Preventing fire fighter deaths, learning from the fallen

The funeral services are beginning this week for the 10 volunteer firefighters and the five other individuals who were fatally injured by the horrific explosion at West Fertilizer.  The initial call about the fire at the plant was made to the West Volunteer fire department at 8:30 pm.  The explosion occurred 21 minutes later.   The Dallas Morning News is reporting that the firefighters knew the plant stored chemicals used in explosives, “but whether that knowledge factored into the attempts to put out the fatal blaze near the plant remained unclear.”   The Texas State Fire Marshall’s Office will not only be investigating the cause of the blast, but also examining how the volunteers attempted to battle the fire.  Both fields of inquiry can identify ways in which a similar disaster can be prevented.

That’s the same purpose of a small program within the Centers for Disease Control and Prevention (CDC)’s National Institute for Occupational Safety and Health (NIOSH).  Since 1998, Congress has appropriated funds to NIOSH for a “Fire Fighter Fatality Investigation and Prevention Program.”   Its purpose is to “examines line-of-duty-deaths or on duty deaths of fire fighters to assist fire departments, fire fighters, the fire service and others to prevent similar fire fighter deaths in the future.”   Each year, about 100 U.S. professional and volunteers die on-the-job.

The program’s website contains nearly 500 investigation reports, dating back to 1998, of firefighter fatalities from all 50 States and the District of Columbia.    The incidents involve fuel tanker explosions, aerial ladder collapses, and drownings, as well as heart attacks and motor vehicle crashes and roll overs.  Each describes the circumstances leading to the firefighters’ deaths, and offers recommendations to enhance fire departments operating procedures and training.  For example, NIOSH investigated the deaths in September 2011 of two volunteer firefighters in South Dakota who were attempting to extinguish a fire in a coal storage silo.  In their attempt to apply water to the fire, the silo exploded.   The fire department didn’t fully comprehend the unique hazards of oxygen-limiting silos.   Among one of the recommendations made by NIOSH was for fire departments to conduct pre-emergency planning for all types of silos located within their jurisdictions.

As I browsed through dozens of the NIOSH firefighter fatality investigation reports, I noticed that certain recommendations kept appearing in the reports.  Specifically, that fire departments should implement a strong occupational safety and health program such as the one outlined in the National Fire Protection Association (NFPA) 1500.  Among other things, the program is designed to improve  risk management, training and competency in fireground operations, tactics, and equipment.  Another key recommendation cited in previous reports involves the development, implementation and enforcement of a written Incident Management System (NFPA 1561).  Importantly, the incident commander continually assesses the “risk versus gain” of the operations.   According to NFPA 1500

“Where there is no potential to save lives, the risk to the fire department members must be evaluated in proportion to the ability to save property of value. When there is no ability to save lives or property, there is no justification to expose fire department members to any avoidable risk, and defensive fire suppression operations are the appropriate strategy.”

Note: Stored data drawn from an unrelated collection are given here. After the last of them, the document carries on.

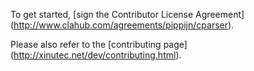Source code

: To get started, [sign the Contributor License Agreement]
(http://www.clahub.com/agreements/pippijn/cparser).

Please also refer to the [contributing page]
(http://xinutec.net/dev/contributing.html).
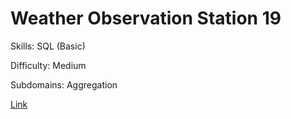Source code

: # Weather Observation Station 19

Skills: SQL (Basic)

Difficulty: Medium

Subdomains: Aggregation

[Link](https://www.hackerrank.com/challenges/weather-observation-station-19)
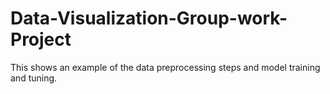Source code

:# Data-Visualization-Group-work-Project
This shows an example of the data preprocessing steps and model training and tuning.
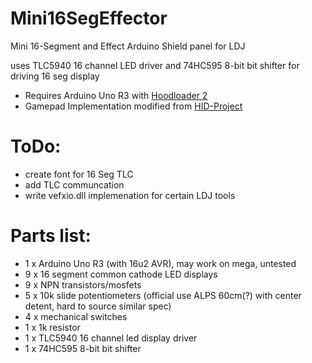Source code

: # Mini16SegEffector
Mini 16-Segment and Effect Arduino Shield panel for LDJ

uses TLC5940 16 channel LED driver and 74HC595 8-bit bit shifter for driving 16 seg display


- Requires Arduino Uno R3 with [Hoodloader 2](https://github.com/NicoHood/HoodLoader2)
- Gamepad Implementation modified from [HID-Project](https://github.com/NicoHood/HID)


# ToDo: 
- create font for 16 Seg TLC
- add TLC communcation
- write vefxio.dll implemenation for certain LDJ tools 

# Parts list:
- 1 x Arduino Uno R3 (with 16u2 AVR), may work on mega, untested
- 9 x 16 segment common cathode LED displays
- 9 x NPN transistors/mosfets
- 5 x 10k slide potentiometers (official use ALPS 60cm(?) with center detent, hard to source similar spec)
- 4 x mechanical switches 
- 1 x 1k resistor
- 1 x TLC5940 16 channel led display driver
- 1 x 74HC595 8-bit bit shifter


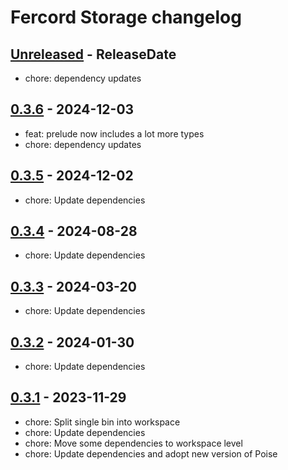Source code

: # Fercord Storage changelog

<!-- next-header -->

## [Unreleased] - ReleaseDate

- chore: dependency updates

## [0.3.6] - 2024-12-03

- feat: prelude now includes a lot more types
- chore: dependency updates

## [0.3.5] - 2024-12-02
- chore: Update dependencies

## [0.3.4] - 2024-08-28
- chore: Update dependencies

## [0.3.3] - 2024-03-20
- chore: Update dependencies

## [0.3.2] - 2024-01-30
- chore: Update dependencies

## [0.3.1] - 2023-11-29
- chore: Split single bin into workspace
- chore: Update dependencies
- chore: Move some dependencies to workspace level
- chore: Update dependencies and adopt new version of Poise

<!-- next-url -->
[Unreleased]: https://github.com/kekonn/fercord/compare/fercord_storage-v0.3.6...HEAD
[0.3.6]: https://github.com/kekonn/fercord/compare/fercord_storage-v0.3.5...fercord_storage-v0.3.6
[0.3.5]: https://github.com/kekonn/fercord/compare/v0.3.4...fercord_storage-v0.3.5
[0.3.4]: https://github.com/kekonn/fercord/compare/v0.3.3...v0.3.4
[0.3.3]: https://github.com/kekonn/fercord/compare/v0.3.2...v0.3.3
[0.3.2]: https://github.com/kekonn/fercord/compare/v0.3.1...v0.3.2
[0.3.1]: https://github.com/kekonn/fercord/compare/v0.3.0...v0.3.1
[0.3.0]: https://github.com/kekonn/fercord/compare/v0.2.0...v0.3.0
[0.2.0]: https://github.com/kekonn/fercord/compare/v0.1.0...v0.2.0
[0.1.0]: https://github.com/kekonn/fercord/compare/1c72dea07273f387914ffd122218e27a6a676a9a...v0.1.0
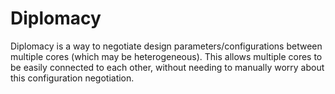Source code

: # Diplomacy
Diplomacy is a way to negotiate design parameters/configurations between multiple cores (which may be heterogeneous).
This allows multiple cores to be easily connected to each other, without needing to manually worry about this configuration negotiation.
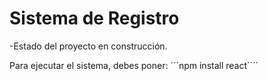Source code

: <h1> Sistema de Registro </h1>
     -Estado del proyecto en construcción.

Para ejecutar el sistema, debes poner:
´´´npm install react´´´´
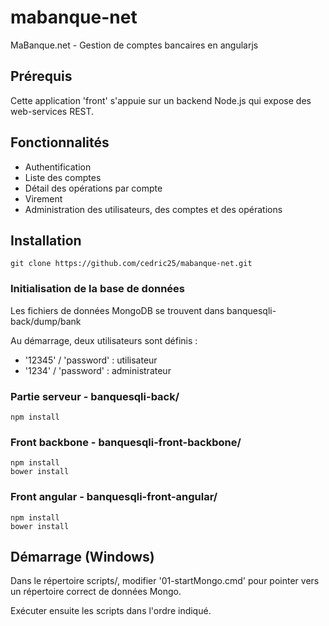 # mabanque-net

MaBanque.net - Gestion de comptes bancaires en angularjs

## Prérequis

Cette application 'front' s'appuie sur un backend Node.js qui expose des web-services REST.

## Fonctionnalités

* Authentification
* Liste des comptes
* Détail des opérations par compte
* Virement
* Administration des utilisateurs, des comptes et des opérations

## Installation

    git clone https://github.com/cedric25/mabanque-net.git

### Initialisation de la base de données

Les fichiers de données MongoDB se trouvent dans banquesqli-back/dump/bank

Au démarrage, deux utilisateurs sont définis :
* '12345' / 'password' : utilisateur
* '1234' / 'password'  : administrateur
    
### Partie serveur - banquesqli-back/

    npm install

### Front backbone - banquesqli-front-backbone/

    npm install
    bower install

### Front angular - banquesqli-front-angular/

    npm install
    bower install

## Démarrage (Windows)

Dans le répertoire scripts/, modifier '01-startMongo.cmd' pour pointer vers un répertoire correct de données Mongo.

Exécuter ensuite les scripts dans l'ordre indiqué.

The staff from NIOSH’s Fire Fighter Fatality Investigation and Prevention Program will be conducting an investigation into the factors that contributed to the deaths of the 10 volunteer fire fighters at the West Fertilizer plant.  Their report, along with that of the U.S. Chemical Safety Board, will provide recommendations on ways to prevent similar catastrophes.   The challenge for policy makers will be taking the bold steps to learn from the fallen.